* _Task inputs_
........
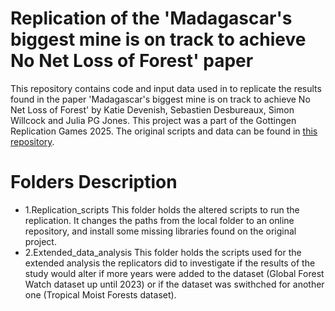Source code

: # Replication of the 'Madagascar's biggest mine is on track to achieve No Net Loss of Forest' paper
This repository contains code and input data used in to replicate the results  found in the paper 'Madagascar's biggest mine is on track to achieve No Net Loss of Forest' by Katie Devenish, Sebastien Desbureaux, Simon Willcock and Julia PG Jones.
This project was a part of the Gottingen Replication Games 2025. The original scripts and data can be found in [this repository](https://github.com/katie-devs/Biodiversity_offset_effectiveness/tree/main).

# Folders Description

- 1.Replication_scripts
	This folder holds the altered scripts to run the replication. It changes the paths from the local folder to an online repository, and install some missing libraries found on the original project.
- 2.Extended_data_analysis
	This folder holds the scripts used for the extended analysis the replicators did to investigate if the results of the study would alter if more years were added to the dataset (Global Forest Watch dataset up until 2023) or if the dataset was swithched for another one (Tropical Moist Forests dataset).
........
* _What to produce_
Your answer must be the full set of entries, set down exactly and without pictures.

* _Answer to this problem_
Source code

: # Replication of the 'Madagascar's biggest mine is on track to achieve No Net Loss of Forest' paper
This repository contains code and input data used in to replicate the results  found in the paper 'Madagascar's biggest mine is on track to achieve No Net Loss of Forest' by Katie Devenish, Sebastien Desbureaux, Simon Willcock and Julia PG Jones.
This project was a part of the Gottingen Replication Games 2025. The original scripts and data can be found in [this repository](https://github.com/katie-devs/Biodiversity_offset_effectiveness/tree/main).

# Folders Description

- 1.Replication_scripts
	This folder holds the altered scripts to run the replication. It changes the paths from the local folder to an online repository, and install some missing libraries found on the original project.
- 2.Extended_data_analysis
	This folder holds the scripts used for the extended analysis the replicators did to investigate if the results of the study would alter if more years were added to the dataset (Global Forest Watch dataset up until 2023) or if the dataset was swithched for another one (Tropical Moist Forests dataset).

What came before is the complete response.